***** SUPPLIED ENTRIES *****
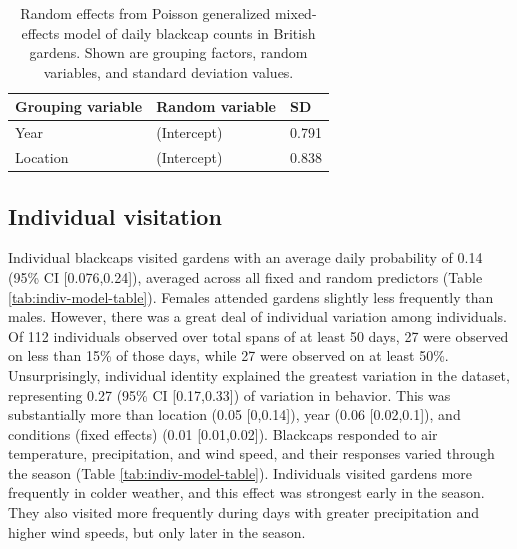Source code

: \documentclass[a4paper, twoside]{templates/ociamthesis}
\begin{document}
\begin{table}[t]

\caption{\label{tab:daily-model-table}Random effects from Poisson generalized mixed-effects model of daily blackcap counts in British gardens. Shown are grouping factors, random variables, and standard deviation values.}
\centering
\begin{tabular}{l|l|l}
\hline
Grouping variable & Random variable & SD\\
\hline
Year & (Intercept) & 0.791\\
\hline
Location & (Intercept) & 0.838\\
\hline
\end{tabular}
\end{table}

\hypertarget{individual-visitation-1}{%
\subsection{Individual visitation}\label{individual-visitation-1}}

Individual blackcaps visited gardens with an average daily probability of 0.14 (95\% CI {[}0.076,0.24{]}), averaged across all fixed and random predictors (Table \ref{tab:indiv-model-table}). Females attended gardens slightly less frequently than males. However, there was a great deal of individual variation among individuals. Of 112 individuals observed over total spans of at least 50 days, 27 were observed on less than 15\% of those days, while 27 were observed on at least 50\%. Unsurprisingly, individual identity explained the greatest variation in the dataset, representing 0.27 (95\% CI {[}0.17,0.33{]}) of variation in behavior. This was substantially more than location (0.05 {[}0,0.14{]}), year (0.06 {[}0.02,0.1{]}), and conditions (fixed effects) (0.01 {[}0.01,0.02{]}). Blackcaps responded to air temperature, precipitation, and wind speed, and their responses varied through the season (Table \ref{tab:indiv-model-table}). Individuals visited gardens more frequently in colder weather, and this effect was strongest early in the season. They also visited more frequently during days with greater precipitation and higher wind speeds, but only later in the season.
\end{document}
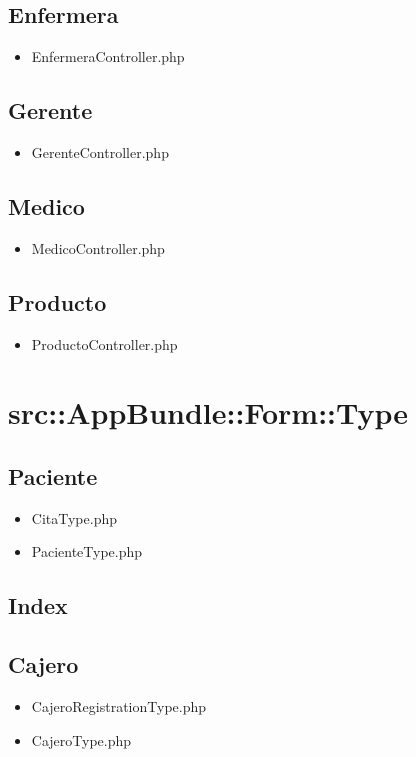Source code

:		\subsection{Enfermera}
		\begin{itemize}
		\item EnfermeraController.php
		\end{itemize}
		\subsection{Gerente}
		\begin{itemize}
		\item GerenteController.php
		\end{itemize}
		\subsection{Medico}
		\begin{itemize}
		\item MedicoController.php
		\end{itemize}
		\subsection{Producto}
		\begin{itemize}
		\item ProductoController.php
		\end{itemize}
	\section{src::AppBundle::Form::Type}
		\subsection{Paciente}
		\begin{itemize}
		\item CitaType.php
		\item PacienteType.php
		\end{itemize}
		\subsection{Index}
		\subsection{Cajero}
		\begin{itemize}
		\item CajeroRegistrationType.php
		\item CajeroType.php
		\end{itemize}
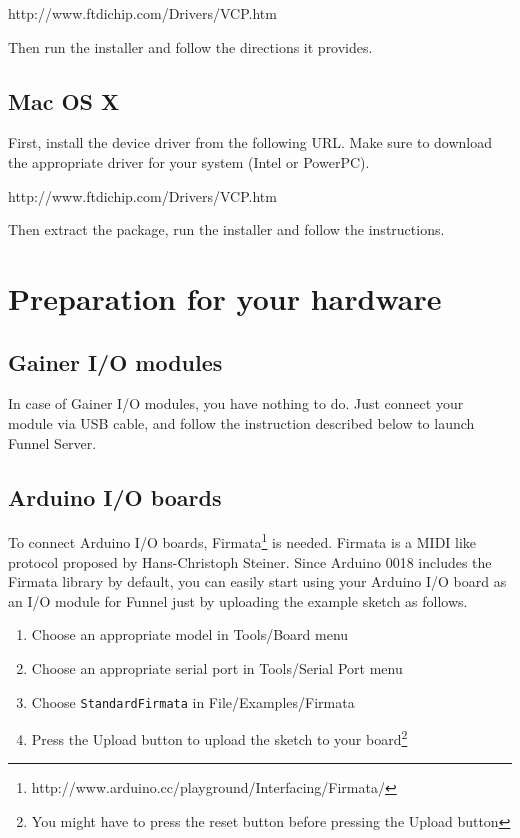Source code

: \documentclass[9pt]{jsarticle}
\begin{document}
\vspace{8pt}
http://www.ftdichip.com/Drivers/VCP.htm
\vspace{8pt}

Then run the installer and follow the directions it provides.

\subsection{Mac OS X}
First, install the device driver from the following URL. Make sure to download the appropriate driver for your system (Intel or PowerPC).

\vspace{8pt}
http://www.ftdichip.com/Drivers/VCP.htm
\vspace{8pt}

Then extract the package, run the installer and follow the instructions.

\section{Preparation for your hardware}
\subsection{Gainer I/O modules}
In case of Gainer I/O modules, you have nothing to do. Just connect your module via USB cable, and follow the instruction described below to launch Funnel Server.

\subsection{Arduino I/O boards}
\label{uploading_firmata_arduino}
To connect Arduino I/O boards, Firmata\footnote{http://www.arduino.cc/playground/Interfacing/Firmata/} is needed. Firmata is a MIDI like protocol proposed by Hans-Christoph Steiner. Since Arduino 0018 includes the Firmata library by default, you can easily start using your Arduino I/O board as an I/O module for Funnel just by uploading the example sketch as follows.

\begin{enumerate}
\item Choose an appropriate model in Tools/Board menu
\item Choose an appropriate serial port in Tools/Serial Port menu
\item Choose \texttt{StandardFirmata} in File/Examples/Firmata
\item Press the Upload button to upload the sketch to your board\footnote{You might have to press the reset button before pressing the Upload button}
\end{enumerate}
\end{document}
*****
• _TASK ITEM_
Wherever the string "Intercept" appears in a line of the records above, copy that line.

• _OUTPUT OF THE EXERCISE_
Year & (Intercept) & 0.791\\
Location & (Intercept) & 0.838\\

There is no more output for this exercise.